The expected answer is every line from the material below that has the word "true".

*** Dataset records ***

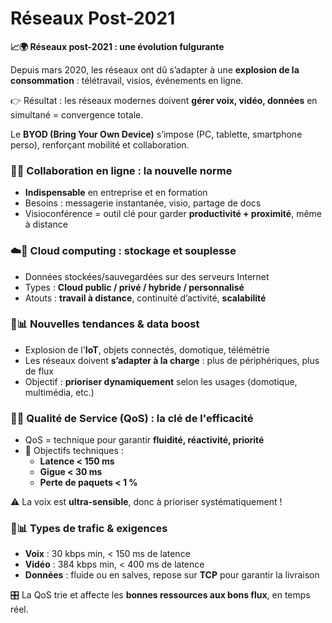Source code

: # Réseaux  Post-2021

**📈🌍 Réseaux post-2021 : une évolution fulgurante**

Depuis mars 2020, les réseaux ont dû s’adapter à une **explosion de la consommation** : télétravail, visios, événements en ligne.

👉 Résultat : les réseaux modernes doivent **gérer voix, vidéo, données** en simultané = convergence totale.

Le **BYOD (Bring Your Own Device)** s’impose (PC, tablette, smartphone perso), renforçant mobilité et collaboration.



### **🤝💬 Collaboration en ligne : la nouvelle norme**

- **Indispensable** en entreprise et en formation
- Besoins : messagerie instantanée, visio, partage de docs
- Visioconférence = outil clé pour garder **productivité + proximité**, même à distance



### **☁️🧠 Cloud computing : stockage et souplesse**

- Données stockées/sauvegardées sur des serveurs Internet
- Types : **Cloud public / privé / hybride / personnalisé**
- Atouts : **travail à distance**, continuité d’activité, **scalabilité**



### **📡📊 Nouvelles tendances & data boost**

- Explosion de l'**IoT**, objets connectés, domotique, télémétrie
- Les réseaux doivent **s’adapter à la charge** : plus de périphériques, plus de flux
- Objectif : **prioriser dynamiquement** selon les usages (domotique, multimédia, etc.)



### **🧪✅ Qualité de Service (QoS) : la clé de l'efficacité**

- QoS = technique pour garantir **fluidité, réactivité, priorité**
- 🎯 Objectifs techniques :
  - **Latence < 150 ms**
  - **Gigue < 30 ms**
  - **Perte de paquets < 1 %**

⚠️ La voix est **ultra-sensible**, donc à prioriser systématiquement !



### **🚦📊 Types de trafic & exigences**

- **Voix** : 30 kbps min, < 150 ms de latence
- **Vidéo** : 384 kbps min, < 400 ms de latence
- **Données** : fluide ou en salves, repose sur **TCP** pour garantir la livraison

🎛️ La QoS trie et affecte les **bonnes ressources aux bons flux**, en temps réel.

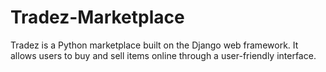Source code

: # Tradez-Marketplace
Tradez is a Python marketplace built on the Django web framework. It allows users to buy and sell items online through a user-friendly interface.

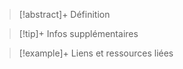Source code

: > [!abstract]+ Définition
> 
> 

> [!tip]+ Infos supplémentaires
> 
> 

> [!example]+ Liens et ressources liées
> 
> 
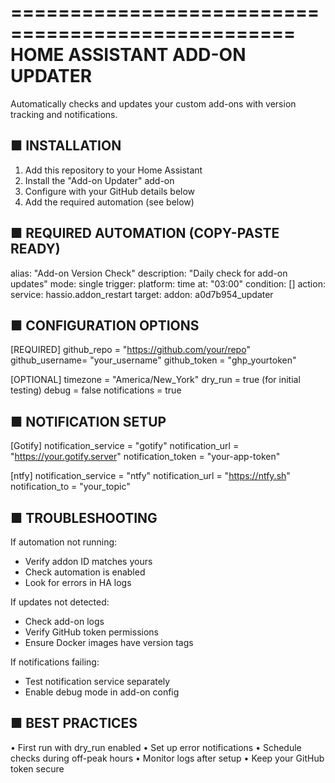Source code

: ==================================================
            HOME ASSISTANT ADD-ON UPDATER
==================================================

Automatically checks and updates your custom add-ons 
with version tracking and notifications.

■ INSTALLATION
--------------------------------------------------
1. Add this repository to your Home Assistant
2. Install the "Add-on Updater" add-on
3. Configure with your GitHub details below
4. Add the required automation (see below)

■ REQUIRED AUTOMATION (COPY-PASTE READY)
--------------------------------------------------
alias: "Add-on Version Check"
description: "Daily check for add-on updates"
mode: single
trigger:
  platform: time
  at: "03:00"
condition: []
action:
  service: hassio.addon_restart
  target:
    addon: a0d7b954_updater

■ CONFIGURATION OPTIONS
--------------------------------------------------
[REQUIRED]
github_repo    = "https://github.com/your/repo"
github_username= "your_username"
github_token   = "ghp_yourtoken"

[OPTIONAL]
timezone       = "America/New_York"
dry_run        = true (for initial testing)
debug          = false
notifications  = true

■ NOTIFICATION SETUP
--------------------------------------------------
[Gotify]
notification_service = "gotify"
notification_url    = "https://your.gotify.server"
notification_token  = "your-app-token"

[ntfy]
notification_service = "ntfy"
notification_url    = "https://ntfy.sh"
notification_to     = "your_topic"

■ TROUBLESHOOTING
--------------------------------------------------
If automation not running:
- Verify addon ID matches yours
- Check automation is enabled
- Look for errors in HA logs

If updates not detected:
- Check add-on logs
- Verify GitHub token permissions
- Ensure Docker images have version tags

If notifications failing:
- Test notification service separately
- Enable debug mode in add-on config

■ BEST PRACTICES
--------------------------------------------------
• First run with dry_run enabled
• Set up error notifications
• Schedule checks during off-peak hours
• Monitor logs after setup
• Keep your GitHub token secure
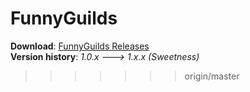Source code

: FunnyGuilds
===========

<b>Download</b>: <a href="https://github.com/Dzikoysk/FunnyGuilds/releases/">FunnyGuilds Releases</a>
<br>
<b>Version history</b>: <i>1.0.x ---> 1.x.x (Sweetness)</i>
>>>>>>> origin/master
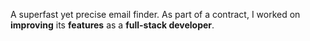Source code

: A superfast yet precise email finder. As part of a contract, I worked on **improving** its **features** as a **full-stack developer**.
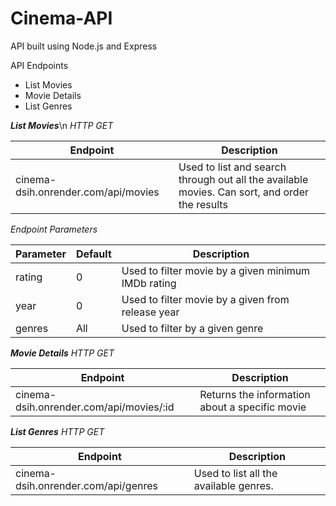 # Cinema-API
API built using Node.js and Express

API Endpoints
- List Movies
- Movie Details
- List Genres


_**List Movies**_\n
_HTTP GET_

| Endpoint           | Description |
| --------- | ------- |
| cinema-dsih.onrender.com/api/movies | Used to list and search through out all the available movies. Can sort, and order the results       |

_Endpoint Parameters_

| Parameter | Default |Description|
| --------- | ------- | ------- |
| rating    |    0    |   Used to filter movie by a given minimum IMDb rating      |
| year      |    0    |   Used to filter movie by a given from release year     |
| genres    |   All   |   Used to filter by a given genre    |


_**Movie Details**_
_HTTP GET_

| Endpoint           | Description |
| --------- | ------- |
| cinema-dsih.onrender.com/api/movies/:id |Returns the information about a specific movie|

_**List Genres**_
_HTTP GET_

| Endpoint           | Description |
| --------- | ------- |
| cinema-dsih.onrender.com/api/genres | Used to list all the available genres.|
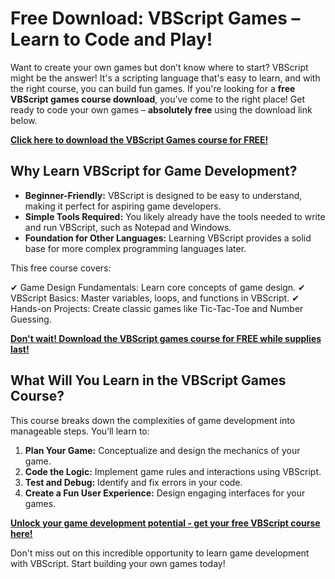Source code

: # Free Download: VBScript Games – Learn to Code and Play!

Want to create your own games but don’t know where to start? VBScript might be the answer! It's a scripting language that's easy to learn, and with the right course, you can build fun games. If you're looking for a **free VBScript games course download**, you’ve come to the right place! Get ready to code your own games – **absolutely free** using the download link below.

[**Click here to download the VBScript Games course for FREE!**](https://udemywork.com/vbscript-games)

## Why Learn VBScript for Game Development?

*   **Beginner-Friendly:** VBScript is designed to be easy to understand, making it perfect for aspiring game developers.
*   **Simple Tools Required:** You likely already have the tools needed to write and run VBScript, such as Notepad and Windows.
*   **Foundation for Other Languages:** Learning VBScript provides a solid base for more complex programming languages later.

This free course covers:

✔ Game Design Fundamentals: Learn core concepts of game design.
✔ VBScript Basics: Master variables, loops, and functions in VBScript.
✔ Hands-on Projects: Create classic games like Tic-Tac-Toe and Number Guessing.

[**Don't wait! Download the VBScript games course for FREE while supplies last!**](https://udemywork.com/vbscript-games)

## What Will You Learn in the VBScript Games Course?

This course breaks down the complexities of game development into manageable steps. You’ll learn to:

1.  **Plan Your Game:** Conceptualize and design the mechanics of your game.
2.  **Code the Logic:** Implement game rules and interactions using VBScript.
3.  **Test and Debug:** Identify and fix errors in your code.
4.  **Create a Fun User Experience:** Design engaging interfaces for your games.

[**Unlock your game development potential - get your free VBScript course here!**](https://udemywork.com/vbscript-games)

Don't miss out on this incredible opportunity to learn game development with VBScript. Start building your own games today!
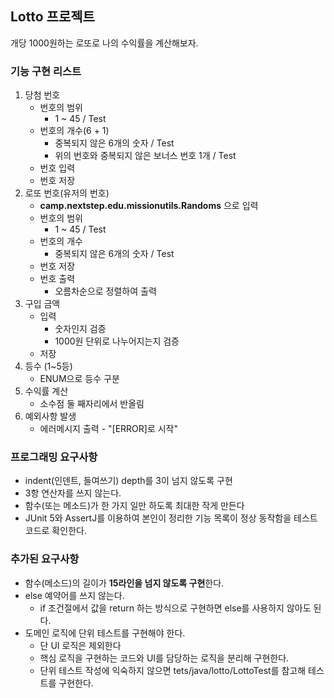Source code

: ## Lotto 프로젝트
개당 1000원하는 로또로 나의 수익률을 계산해보자.


### 기능 구현 리스트
1. 당첨 번호
   * 번호의 범위
     * 1 ~ 45 / Test
   * 번호의 개수(6 + 1) 
     * 중복되지 않은 6개의 숫자 / Test
     * 위의 번호와 중복되지 않은 보너스 번호 1개 / Test
   * 번호 입력
   * 번호 저장
2. 로또 번호(유저의 번호)
   * **camp.nextstep.edu.missionutils.Randoms** 으로 입력
   * 번호의 범위
     * 1 ~ 45 / Test
   * 번호의 개수
     * 중복되지 않은 6개의 숫자 / Test
   * 번호 저장
   * 번호 출력
     * 오름차순으로 정렬하여 출력
3. 구입 금액
   * 입력
     * 숫자인지 검증
     * 1000원 단위로 나누어지는지 검증
   * 저장 
4. 등수 (1~5등)
   * ENUM으로 등수 구분
5. 수익률 계산
   * 소수점 둘 째자리에서 반올림
6. 예외사항 발생
   * 에러메시지 출력 - "[ERROR]로 시작"

    
### 프로그래밍 요구사항
* indent(인덴트, 들여쓰기) depth를 3이 넘지 않도록 구현
* 3항 연산자를 쓰지 않는다.
* 함수(또는 메소드)가 한 가지 일만 하도록 최대한 작게 만든다
* JUnit 5와 AssertJ를 이용하여 본인이 정리한 기능 목록이 정상 동작함을 테스트 코드로 확인한다.
### 추가된 요구사항
* 함수(메소드)의 길이가 **15라인을 넘지 않도록 구현**한다.
* else 예약어를 쓰지 않는다.
  * if 조건절에서 값을 return 하는 방식으로 구현하면 else를 사용하지 않아도 된다.
* 도메인 로직에 단위 테스트를 구현해야 한다.
  * 단 UI 로직은 제외한다
  * 핵심 로직을 구현하는 코드와 UI를 담당하는 로직을 분리해 구현한다.
  * 단위 테스트 작성에 익숙하지 않으면 tets/java/lotto/LottoTest를 참고해 테스트를 구현한다.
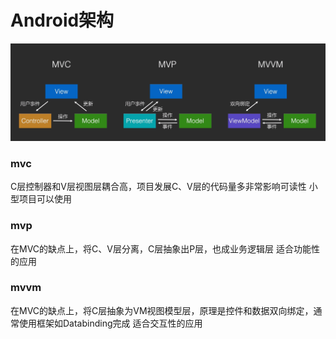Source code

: # Android架构

![](./architecture.png)

### mvc
C层控制器和V层视图层耦合高，项目发展C、V层的代码量多非常影响可读性
小型项目可以使用

### mvp
在MVC的缺点上，将C、V层分离，C层抽象出P层，也成业务逻辑层
适合功能性的应用


### mvvm
在MVC的缺点上，将C层抽象为VM视图模型层，原理是控件和数据双向绑定，通常使用框架如Databinding完成
适合交互性的应用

*** End of Dataset records ***

Exercise answer:
dry_run        = true (for initial testing)
notifications  = true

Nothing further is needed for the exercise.